5 BUFFY THE VAMPIRE SLAYER “The Gift”
Buffy's sacrifice (again)

Buffy had a habit of dying, so you’d think the emotional impact might wane after a while. Not when you’ve got Joss Whedon orchestrating the audience’s heartstrings. Buffy sacrifices herself for her sister, and Spike’s horrified expression says reflects what we all feel. And the bittersweet engraving on the gravestone is guaranteed to open the floodgates: “She saved the world. A lot.”

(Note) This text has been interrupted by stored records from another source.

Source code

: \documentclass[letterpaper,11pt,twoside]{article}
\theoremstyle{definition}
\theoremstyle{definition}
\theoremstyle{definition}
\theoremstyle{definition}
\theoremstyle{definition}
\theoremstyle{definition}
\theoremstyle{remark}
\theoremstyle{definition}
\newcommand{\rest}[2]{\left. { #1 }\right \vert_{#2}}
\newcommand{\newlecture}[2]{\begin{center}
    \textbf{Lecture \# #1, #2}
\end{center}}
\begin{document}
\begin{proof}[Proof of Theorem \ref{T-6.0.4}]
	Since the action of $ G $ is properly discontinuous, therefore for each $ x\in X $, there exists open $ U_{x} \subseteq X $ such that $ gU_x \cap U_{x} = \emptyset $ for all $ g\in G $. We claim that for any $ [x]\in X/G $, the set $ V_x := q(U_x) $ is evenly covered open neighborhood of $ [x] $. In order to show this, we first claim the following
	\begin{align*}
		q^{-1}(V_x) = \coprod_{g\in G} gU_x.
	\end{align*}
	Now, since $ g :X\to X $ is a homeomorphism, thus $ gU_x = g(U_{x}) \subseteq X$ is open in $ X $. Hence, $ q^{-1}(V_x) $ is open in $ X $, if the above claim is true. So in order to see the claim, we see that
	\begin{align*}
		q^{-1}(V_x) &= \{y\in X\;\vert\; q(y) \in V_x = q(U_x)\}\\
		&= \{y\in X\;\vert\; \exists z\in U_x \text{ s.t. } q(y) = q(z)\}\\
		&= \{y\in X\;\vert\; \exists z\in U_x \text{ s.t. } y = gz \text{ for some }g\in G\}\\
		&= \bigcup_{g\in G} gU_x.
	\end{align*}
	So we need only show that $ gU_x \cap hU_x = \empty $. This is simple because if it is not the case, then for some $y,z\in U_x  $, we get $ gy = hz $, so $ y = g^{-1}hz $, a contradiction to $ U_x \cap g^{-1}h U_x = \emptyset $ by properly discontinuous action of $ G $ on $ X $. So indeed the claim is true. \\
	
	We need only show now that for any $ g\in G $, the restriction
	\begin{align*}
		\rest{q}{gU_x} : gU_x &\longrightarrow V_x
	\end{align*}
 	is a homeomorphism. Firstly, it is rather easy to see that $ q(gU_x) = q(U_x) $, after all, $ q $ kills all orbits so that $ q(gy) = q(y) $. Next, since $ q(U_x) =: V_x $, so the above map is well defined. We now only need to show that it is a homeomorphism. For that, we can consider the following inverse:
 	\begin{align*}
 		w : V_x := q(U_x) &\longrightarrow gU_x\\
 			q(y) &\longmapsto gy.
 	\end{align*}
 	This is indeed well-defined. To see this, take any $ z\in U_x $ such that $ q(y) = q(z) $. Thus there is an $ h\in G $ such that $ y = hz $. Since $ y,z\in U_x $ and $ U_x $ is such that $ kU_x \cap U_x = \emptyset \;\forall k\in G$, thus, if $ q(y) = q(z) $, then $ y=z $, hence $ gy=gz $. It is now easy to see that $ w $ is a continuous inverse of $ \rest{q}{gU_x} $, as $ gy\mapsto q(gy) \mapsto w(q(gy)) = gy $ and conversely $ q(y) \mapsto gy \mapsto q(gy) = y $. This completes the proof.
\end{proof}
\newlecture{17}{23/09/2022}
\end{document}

Blublines: “Dawn, listen to me. Listen I love you. I will always love. But this is the work that I have to do. Tell Giles I… Tell Giles I figured it out. And I’m okay. And give my love to my friends. You have to take care of them now. You have to take care of each other. You have to be strong. Dawn, the hardest thing in this world is to live in it. Be brave. Live. For me.”

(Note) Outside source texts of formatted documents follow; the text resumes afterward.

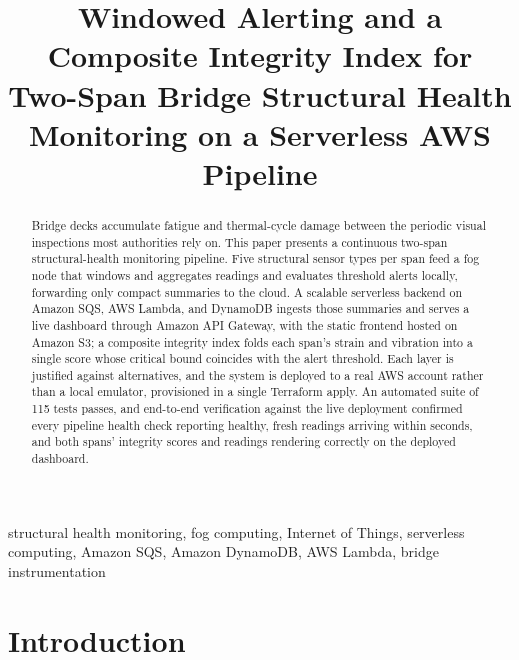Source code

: \documentclass[conference]{IEEEtran}
\begin{document}
\title{Windowed Alerting and a Composite Integrity Index for Two-Span Bridge Structural Health Monitoring on a Serverless AWS Pipeline}

\author{
}

\maketitle

\begin{abstract}
Bridge decks accumulate fatigue and thermal-cycle damage between the periodic visual inspections most authorities rely on. This paper presents a continuous two-span structural-health monitoring pipeline. Five structural sensor types per span feed a fog node that windows and aggregates readings and evaluates threshold alerts locally, forwarding only compact summaries to the cloud. A scalable serverless backend on Amazon SQS, AWS Lambda, and DynamoDB ingests those summaries and serves a live dashboard through Amazon API Gateway, with the static frontend hosted on Amazon S3; a composite integrity index folds each span's strain and vibration into a single score whose critical bound coincides with the alert threshold. Each layer is justified against alternatives, and the system is deployed to a real AWS account rather than a local emulator, provisioned in a single Terraform apply. An automated suite of 115 tests passes, and end-to-end verification against the live deployment confirmed every pipeline health check reporting healthy, fresh readings arriving within seconds, and both spans' integrity scores and readings rendering correctly on the deployed dashboard.
\end{abstract}

\begin{IEEEkeywords}
structural health monitoring, fog computing, Internet of Things, serverless computing, Amazon SQS, Amazon DynamoDB, AWS Lambda, bridge instrumentation
\end{IEEEkeywords}

\section{Introduction}
\end{document}
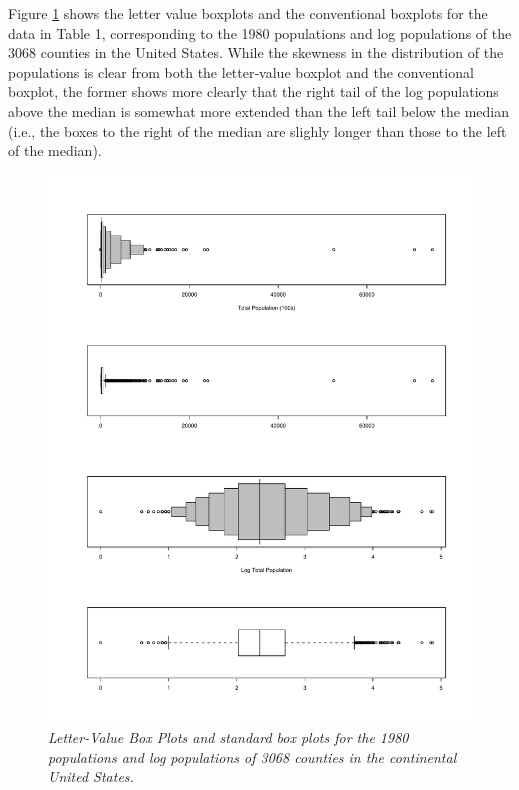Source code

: \documentclass[11pt]{article}
\begin{document}
Figure \ref{lvpops} shows the letter value boxplots
and the conventional boxplots for the data in Table 1,
corresponding to the 1980 populations and log populations
of the 3068 counties in the United States.  While the
skewness in the distribution of the populations is
clear from both the letter-value boxplot and the
conventional boxplot, the former shows more clearly
that the right tail of the log populations above the 
median is somewhat more extended than the left tail
below the median (i.e., the boxes to the right of
the median are slighly longer than those to the
left of the median).


\begin{figure}[hbt]
\begin{center}
\includegraphics[width=6in]{lvplot.pdf}
\caption{\it \label{lvpops} Letter-Value Box Plots and standard 
box plots for the 1980 populations and log populations of 3068
counties in the continental United States.}
\end{center}
\end{figure}
\end{document}
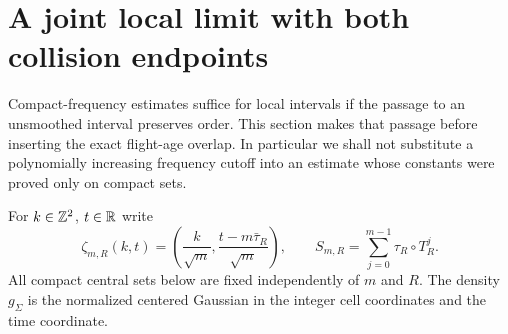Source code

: \section{A joint local limit with both collision endpoints}
\label{sec:collision-mixing-local-limit}
Compact-frequency estimates suffice for local intervals if the passage
to an unsmoothed interval preserves order. This section makes that
passage before inserting the exact flight-age overlap. In particular
we shall not substitute a polynomially increasing frequency cutoff
into an estimate whose constants were proved only on compact sets.

For $k\in\Z^2$, $t\in\R$ write
\[
 \zeta_{m,R}(k,t)=
 \left(\frac{k}{\sqrt m},\frac{t-m\bar\tau_R}{\sqrt m}\right),
 \qquad S_{m,R}=\sum_{j=0}^{m-1}\tau_R\circ T_R^j.
\]
All compact central sets below are fixed independently of $m$ and $R$.
The density $g_\Sigma$ is the normalized centered Gaussian in the
integer cell coordinates and the time coordinate.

4 FUTURAMA “Jurassic Bark”
Fry’s dog waits (again)

When the first vote came in for this one, we thought it was a joke vote. Then more votes came in, and more and more and more. But come on, this pic alone is enough to have you welling up. It’s Greyfriar's Bobby with a Futurama twist – Fry has to decide whether to give the dog a clone when his fossilised remains are found. But when he finds out that Seymour must have died 12 years after he left, he assumes that the mutt must have forgotten all about him. Instead, we learn in flashback, Seymour waited for him outside the pizzeria where Fry left him for 12 years. Sob.

Blublines: “I waited for you, Bender.”

3 SILENT RUNNING
Duey is left to tend the garden (again)

A robot with a watering can – surely an image from a Disney kiddie film about a mad scientist who's invented a ray gun that turns people into geraniums? It can’t be the final, lip-trembling, eye-misting, duct-troubling scene in an emotionally draining eco-drama. Can it? Sure is. Throughout Silent Running, you’re always more emotionally involved with the robots – Hewey, Duey and Louie – than the slightly deranged ecowarrior Lowell (Bruce Dern). Sure, he sacrifices himself to save the last forest in the Solar system, but it’s Duey we feel sorry for, doomed to an eternity of pruning and Joan Baez wailing over the Tannoy.

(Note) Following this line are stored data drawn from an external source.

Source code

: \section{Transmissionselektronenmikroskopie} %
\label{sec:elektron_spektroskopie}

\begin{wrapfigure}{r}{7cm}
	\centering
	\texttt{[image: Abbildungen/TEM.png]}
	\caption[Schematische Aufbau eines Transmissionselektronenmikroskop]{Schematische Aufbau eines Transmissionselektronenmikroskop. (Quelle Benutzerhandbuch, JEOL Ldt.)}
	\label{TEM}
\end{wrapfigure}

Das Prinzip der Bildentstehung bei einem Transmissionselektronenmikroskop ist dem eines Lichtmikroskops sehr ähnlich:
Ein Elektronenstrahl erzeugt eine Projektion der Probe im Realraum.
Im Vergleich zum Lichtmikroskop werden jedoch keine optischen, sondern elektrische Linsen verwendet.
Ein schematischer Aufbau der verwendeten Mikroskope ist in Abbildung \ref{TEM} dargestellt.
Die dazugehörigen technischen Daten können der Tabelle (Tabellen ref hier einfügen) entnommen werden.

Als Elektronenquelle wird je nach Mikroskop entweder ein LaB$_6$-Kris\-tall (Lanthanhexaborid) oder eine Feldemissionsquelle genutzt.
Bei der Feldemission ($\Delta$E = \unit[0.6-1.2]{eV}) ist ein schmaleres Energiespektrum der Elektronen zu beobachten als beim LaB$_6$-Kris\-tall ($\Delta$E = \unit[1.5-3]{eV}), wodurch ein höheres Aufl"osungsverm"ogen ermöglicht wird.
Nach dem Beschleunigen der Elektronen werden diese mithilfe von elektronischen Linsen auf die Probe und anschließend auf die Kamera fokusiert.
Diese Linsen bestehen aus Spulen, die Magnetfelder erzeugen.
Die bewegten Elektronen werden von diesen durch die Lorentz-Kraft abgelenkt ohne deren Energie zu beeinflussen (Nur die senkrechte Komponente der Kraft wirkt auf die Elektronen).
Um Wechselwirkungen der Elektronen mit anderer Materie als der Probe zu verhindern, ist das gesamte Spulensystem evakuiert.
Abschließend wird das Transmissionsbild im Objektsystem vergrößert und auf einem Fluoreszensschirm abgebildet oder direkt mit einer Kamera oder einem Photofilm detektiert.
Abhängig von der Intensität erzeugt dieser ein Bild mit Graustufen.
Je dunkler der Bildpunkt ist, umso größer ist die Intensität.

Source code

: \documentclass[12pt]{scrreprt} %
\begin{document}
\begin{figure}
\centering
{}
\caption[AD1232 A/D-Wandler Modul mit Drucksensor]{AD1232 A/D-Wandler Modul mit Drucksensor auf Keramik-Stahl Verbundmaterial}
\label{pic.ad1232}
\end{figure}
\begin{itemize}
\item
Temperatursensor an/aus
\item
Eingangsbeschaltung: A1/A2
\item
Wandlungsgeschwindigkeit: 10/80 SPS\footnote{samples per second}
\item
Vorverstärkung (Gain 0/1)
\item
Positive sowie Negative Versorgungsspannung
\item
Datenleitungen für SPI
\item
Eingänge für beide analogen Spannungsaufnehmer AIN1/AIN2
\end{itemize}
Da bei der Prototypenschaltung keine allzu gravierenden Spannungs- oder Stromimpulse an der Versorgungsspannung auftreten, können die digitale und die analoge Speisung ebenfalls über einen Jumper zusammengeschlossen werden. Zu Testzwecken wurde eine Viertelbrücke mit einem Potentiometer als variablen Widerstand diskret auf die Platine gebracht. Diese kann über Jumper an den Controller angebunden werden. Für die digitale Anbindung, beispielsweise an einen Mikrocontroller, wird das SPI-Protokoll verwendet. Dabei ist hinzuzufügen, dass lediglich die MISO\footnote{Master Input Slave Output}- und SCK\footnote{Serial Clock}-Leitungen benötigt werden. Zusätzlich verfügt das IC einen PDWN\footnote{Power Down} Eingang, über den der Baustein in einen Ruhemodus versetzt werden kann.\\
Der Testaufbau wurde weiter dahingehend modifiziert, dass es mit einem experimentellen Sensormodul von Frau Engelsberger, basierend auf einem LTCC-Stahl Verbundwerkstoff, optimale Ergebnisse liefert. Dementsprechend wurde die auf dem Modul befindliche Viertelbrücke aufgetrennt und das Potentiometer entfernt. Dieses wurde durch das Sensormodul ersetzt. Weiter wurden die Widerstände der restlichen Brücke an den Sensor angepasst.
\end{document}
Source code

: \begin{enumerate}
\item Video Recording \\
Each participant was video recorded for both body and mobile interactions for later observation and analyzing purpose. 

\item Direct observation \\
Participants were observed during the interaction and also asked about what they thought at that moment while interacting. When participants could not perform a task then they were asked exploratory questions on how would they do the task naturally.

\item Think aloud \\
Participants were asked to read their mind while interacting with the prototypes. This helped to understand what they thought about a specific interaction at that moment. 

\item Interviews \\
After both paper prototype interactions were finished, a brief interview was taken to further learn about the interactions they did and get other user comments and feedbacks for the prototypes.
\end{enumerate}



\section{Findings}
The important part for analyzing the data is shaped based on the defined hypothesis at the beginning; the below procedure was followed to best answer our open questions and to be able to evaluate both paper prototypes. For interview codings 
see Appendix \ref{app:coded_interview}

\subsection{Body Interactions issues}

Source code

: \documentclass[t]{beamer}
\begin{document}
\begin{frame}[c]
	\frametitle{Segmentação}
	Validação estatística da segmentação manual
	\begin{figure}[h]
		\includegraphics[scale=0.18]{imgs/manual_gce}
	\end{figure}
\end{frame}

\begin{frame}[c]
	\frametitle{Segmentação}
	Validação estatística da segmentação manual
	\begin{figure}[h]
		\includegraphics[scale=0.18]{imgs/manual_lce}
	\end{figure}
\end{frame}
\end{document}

Blublines: "You know when I was a kid, I put a note into a bottle and it had my name and address on it. And then I threw the bottle into the ocean. And I never knew if anybody ever found it."

2 BUFFY “The Body”
Anya’s rant

Many simply voted for this episode in its entirety, and you can understand why – for 45 minutes it achingly captures the numbness and shock that engulfs you in the immediate aftermath of a sudden, random death (in this case Buffy’s mum). But time and again voters highlighted Anya’s rant, when the emotionally-challenged demon in her selfish innocence perfectly and painfully vocalises the feeling of desperate helplessness all the other characters are going through, but cannot – yet – even admit to themselves. Few dramas – let alone telefantasy series – have ever achieved such raw emotional intensity.

Blublines: "There's just a body and I don’t understand why she can’t just get back in it… And no-one will explain to me why.”